Que des hommes conservateurs et nostalgiques d’une certaine idée de la femme veuillent maîtriser le corps de celle-ci et sa sexualité en effectuant des choix pour elle, n’est pas nouveau. Ce qui est effarant, c’est l’incapacité pour eux de la voir comme un individu à part entière, de la traiter de façon égale aux hommes dans l’expression de sa souffrance et a fortiori dans la quête du plaisir charnel. Les hommes sont bien sûr totalement libres d’exprimer leurs opinions sur des sujets comme l’IVG, la sexualité féminine, etc. Ils peuvent interagir, échanger avec les femmes, le débat est d’ailleurs encouragé. La limite à cette liberté est qu’ils n’ont absolument pas le droit de choisir les organes que ces dernières doivent garder ou pas, ni de leur imposer une conduite dans leur façon de mener leur vie d’adulte.

Qu’il soit conscient ou inconscient, le sexisme décomplexé répandu sur les réseaux sociaux révèle l’immensité de la tâche qui attend encore les Africaines

Que nous Africains ayons à réaliser des progrès dans notre rapport aux femmes n’est pas un secret. À l’heure de mouvements militants à fort écho comme #Metoo et #BalanceTonPorc dans les pays occidentaux, la parole de l’Africaine sur les abus qu’elle subit a encore elle, beaucoup de mal à se libérer. Un sexisme ordinaire décomplexé et totalement assumé a par contre lui pleinement pris la place sur les réseaux sociaux. Qu’il soit conscient ou inconscient, dû à une absence de sensibilisation, il révèle l’immensité de la tâche qui attend encore les Africaines.

Car il y a une frontière très claire entre la blague censée faire rire et des propos insultants déguisés en humour noir ou en satire. Cette frontière, c’est le bon sens.
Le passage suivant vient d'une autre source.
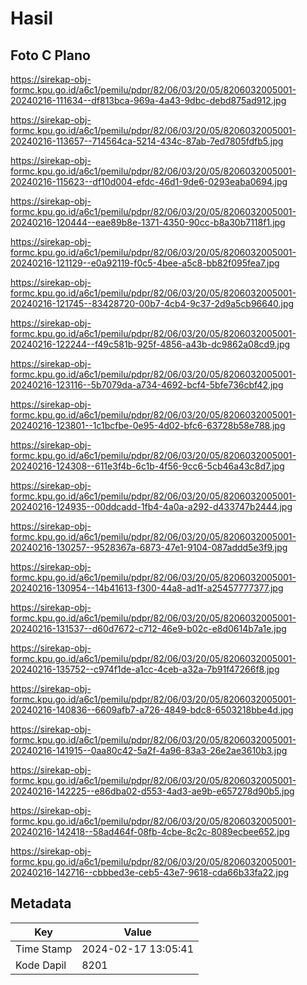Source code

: # Hasil

## Foto C Plano

https://sirekap-obj-formc.kpu.go.id/a6c1/pemilu/pdpr/82/06/03/20/05/8206032005001-20240216-111634--df813bca-969a-4a43-9dbc-debd875ad912.jpg

https://sirekap-obj-formc.kpu.go.id/a6c1/pemilu/pdpr/82/06/03/20/05/8206032005001-20240216-113657--714564ca-5214-434c-87ab-7ed7805fdfb5.jpg

https://sirekap-obj-formc.kpu.go.id/a6c1/pemilu/pdpr/82/06/03/20/05/8206032005001-20240216-115623--df10d004-efdc-46d1-9de6-0293eaba0694.jpg

https://sirekap-obj-formc.kpu.go.id/a6c1/pemilu/pdpr/82/06/03/20/05/8206032005001-20240216-120444--eae89b8e-1371-4350-90cc-b8a30b7118f1.jpg

https://sirekap-obj-formc.kpu.go.id/a6c1/pemilu/pdpr/82/06/03/20/05/8206032005001-20240216-121129--e0a92119-f0c5-4bee-a5c8-bb82f095fea7.jpg

https://sirekap-obj-formc.kpu.go.id/a6c1/pemilu/pdpr/82/06/03/20/05/8206032005001-20240216-121745--83428720-00b7-4cb4-9c37-2d9a5cb96640.jpg

https://sirekap-obj-formc.kpu.go.id/a6c1/pemilu/pdpr/82/06/03/20/05/8206032005001-20240216-122244--f49c581b-925f-4856-a43b-dc9862a08cd9.jpg

https://sirekap-obj-formc.kpu.go.id/a6c1/pemilu/pdpr/82/06/03/20/05/8206032005001-20240216-123116--5b7079da-a734-4692-bcf4-5bfe736cbf42.jpg

https://sirekap-obj-formc.kpu.go.id/a6c1/pemilu/pdpr/82/06/03/20/05/8206032005001-20240216-123801--1c1bcfbe-0e95-4d02-bfc6-63728b58e788.jpg

https://sirekap-obj-formc.kpu.go.id/a6c1/pemilu/pdpr/82/06/03/20/05/8206032005001-20240216-124308--611e3f4b-6c1b-4f56-9cc6-5cb46a43c8d7.jpg

https://sirekap-obj-formc.kpu.go.id/a6c1/pemilu/pdpr/82/06/03/20/05/8206032005001-20240216-124935--00ddcadd-1fb4-4a0a-a292-d433747b2444.jpg

https://sirekap-obj-formc.kpu.go.id/a6c1/pemilu/pdpr/82/06/03/20/05/8206032005001-20240216-130257--9528367a-6873-47e1-9104-087addd5e3f9.jpg

https://sirekap-obj-formc.kpu.go.id/a6c1/pemilu/pdpr/82/06/03/20/05/8206032005001-20240216-130954--14b41613-f300-44a8-ad1f-a25457777377.jpg

https://sirekap-obj-formc.kpu.go.id/a6c1/pemilu/pdpr/82/06/03/20/05/8206032005001-20240216-131537--d60d7672-c712-46e9-b02c-e8d0614b7a1e.jpg

https://sirekap-obj-formc.kpu.go.id/a6c1/pemilu/pdpr/82/06/03/20/05/8206032005001-20240216-135752--c974f1de-a1cc-4ceb-a32a-7b91f47266f8.jpg

https://sirekap-obj-formc.kpu.go.id/a6c1/pemilu/pdpr/82/06/03/20/05/8206032005001-20240216-140836--6609afb7-a726-4849-bdc8-6503218bbe4d.jpg

https://sirekap-obj-formc.kpu.go.id/a6c1/pemilu/pdpr/82/06/03/20/05/8206032005001-20240216-141915--0aa80c42-5a2f-4a96-83a3-26e2ae3610b3.jpg

https://sirekap-obj-formc.kpu.go.id/a6c1/pemilu/pdpr/82/06/03/20/05/8206032005001-20240216-142225--e86dba02-d553-4ad3-ae9b-e657278d90b5.jpg

https://sirekap-obj-formc.kpu.go.id/a6c1/pemilu/pdpr/82/06/03/20/05/8206032005001-20240216-142418--58ad464f-08fb-4cbe-8c2c-8089ecbee652.jpg

https://sirekap-obj-formc.kpu.go.id/a6c1/pemilu/pdpr/82/06/03/20/05/8206032005001-20240216-142716--cbbbed3e-ceb5-43e7-9618-cda66b33fa22.jpg


## Metadata

| Key        | Value               |
| ---------- | ------------------- |
| Time Stamp | 2024-02-17 13:05:41 |
| Kode Dapil | 8201                |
Dire d’une femme qu’elle est un « fruit mûr », qu’elle est « mangeable », qu’on peut la « décapsuler » telle une bouteille de bière, nous abêtis collectivement. Ce recours intempestif à un langage chosifiant l’Africaine, la sexualisant à outrance, n’est pas banal. Il doit nous interpeller tant il résonne avec l’histoire de la colonisation.
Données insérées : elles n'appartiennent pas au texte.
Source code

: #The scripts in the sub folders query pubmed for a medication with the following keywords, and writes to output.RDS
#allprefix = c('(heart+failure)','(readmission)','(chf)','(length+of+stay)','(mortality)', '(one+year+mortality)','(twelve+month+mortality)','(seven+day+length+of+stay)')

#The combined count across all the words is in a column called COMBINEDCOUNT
In fine, nous devrions avoir l’ambition de faire reculer notre seuil de tolérance vis à vis de tous les comportements humiliants et dégradants pour les femmes. Dans cette perspective, la loi n’est pas le seul recours. L’école et la cellule familiale ont une immense responsabilité : celle d’inculquer aux garçons, les hommes de demain, des valeurs féministes, respectueuses de la femme dans son entièreté et son individualité.